Sus funerales se realizaron en la capilla y el cementerio de la Ciudad Abierta. La misa fue oficiada por el Obispo de Valparaíso, Monseñor Gonzalo Duarte. La ceremonia estuvo marcada por palabras de admiración y reconocimiento; el rector don Claudio Elórtegui, el poeta Godofredo Iommi Amunátegui, la profesora Silvia Arriagada, quien leyó un carta del poeta Carlos Covarrubias y finalmente el poeta Manuel Sanfuentes, quien leyó un poema y convocó a toda la concurrencia a tomarse de las manos mientras Victoria Jolly declamaba un último poema a Alberto Cruz.
Palabras de Godofredo Iommi hijo
Voy a hablar del juego y del vacío.
A mediados del siglo pasado, un día después de la lluvia un niño, en un patio del Cerro Castillo, esculpió una suerte de esfera de barro y de arcilla. Luego la arrojó contra el muro esperando que se devolviese. La esfera, por cierto, quedó, en parte, adherida a la pared, semi destruida. Alberto contemplaba al niño y dijo que estaba jugando y que el juego como tal seguía intacto pese a la ruina. El juego era, es, digamos, mental.
Por esa misma época, en los anales de la universidad – la universidad, en aquel entonces, tenía anales-, Alberto publicó un trabajo acerca de la concepción arquitectónica de una capilla del fundo Los Pajaritos. Creo así se llamaba. Pensaba en la obra como un cubo blanco. Y a la vez mencionaba a la Iglesia de la Salute, en Venecia. Daba un salto en el vacío, entre el cubo blanco y la iglesia veneciana. Inventaba un vínculo sobre el vacío. Partiendo del cubo blanco hacia el vacío. Suerte de metáfora.

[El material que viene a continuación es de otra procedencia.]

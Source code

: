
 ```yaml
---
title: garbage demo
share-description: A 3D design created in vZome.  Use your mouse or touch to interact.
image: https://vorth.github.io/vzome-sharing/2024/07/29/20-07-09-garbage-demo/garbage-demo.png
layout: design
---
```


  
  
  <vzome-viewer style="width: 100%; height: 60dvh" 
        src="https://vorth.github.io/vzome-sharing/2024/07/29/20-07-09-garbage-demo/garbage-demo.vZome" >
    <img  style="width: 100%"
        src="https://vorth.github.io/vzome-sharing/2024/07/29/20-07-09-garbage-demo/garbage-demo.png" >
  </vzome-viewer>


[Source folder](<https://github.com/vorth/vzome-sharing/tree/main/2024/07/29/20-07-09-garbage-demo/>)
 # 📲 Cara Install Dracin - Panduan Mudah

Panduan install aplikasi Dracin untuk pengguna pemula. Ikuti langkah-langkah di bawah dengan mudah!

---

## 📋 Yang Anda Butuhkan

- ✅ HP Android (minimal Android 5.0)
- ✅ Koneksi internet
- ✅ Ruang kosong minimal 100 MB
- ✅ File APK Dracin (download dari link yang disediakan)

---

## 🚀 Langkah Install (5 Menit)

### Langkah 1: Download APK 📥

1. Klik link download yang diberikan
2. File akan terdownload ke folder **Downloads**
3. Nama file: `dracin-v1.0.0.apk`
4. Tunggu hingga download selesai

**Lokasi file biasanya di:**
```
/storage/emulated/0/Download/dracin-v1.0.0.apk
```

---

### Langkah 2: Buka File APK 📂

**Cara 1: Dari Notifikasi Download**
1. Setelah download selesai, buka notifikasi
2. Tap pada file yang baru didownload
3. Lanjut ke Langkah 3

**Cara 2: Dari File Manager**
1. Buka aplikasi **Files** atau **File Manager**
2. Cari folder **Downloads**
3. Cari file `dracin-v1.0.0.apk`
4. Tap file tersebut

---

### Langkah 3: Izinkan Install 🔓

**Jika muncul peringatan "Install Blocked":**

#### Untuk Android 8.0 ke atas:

Mi padre, en alguno de sus versos, confería, casi al unísono, ausencia a la metáfora, desprendiéndose, poco a poco, de la palabra “como”. El invento de mi padre y de Alberto es ese vacío que se sustenta sobre otro vacío. Ese vacío es el vínculo irreductible entre ambos. Y ese vacío es el fundamento del Instituto de Arquitectura y de esta ciudad inventada.
Permítaseme una pausa.
Hoy, por aquí, están junto a nosotros Mr. Arkadine, la Isla de If, Alvar Aalto, Hildegarde Neff, el Dr. Gaucher, Renoir padre e hijo, Borromini, Mimi, Van der Rohe, Veronika Lake, Brunelleschi, y en una esquina, Carmen Basilio. Y tantos otros cuyo nombre no recuerdo.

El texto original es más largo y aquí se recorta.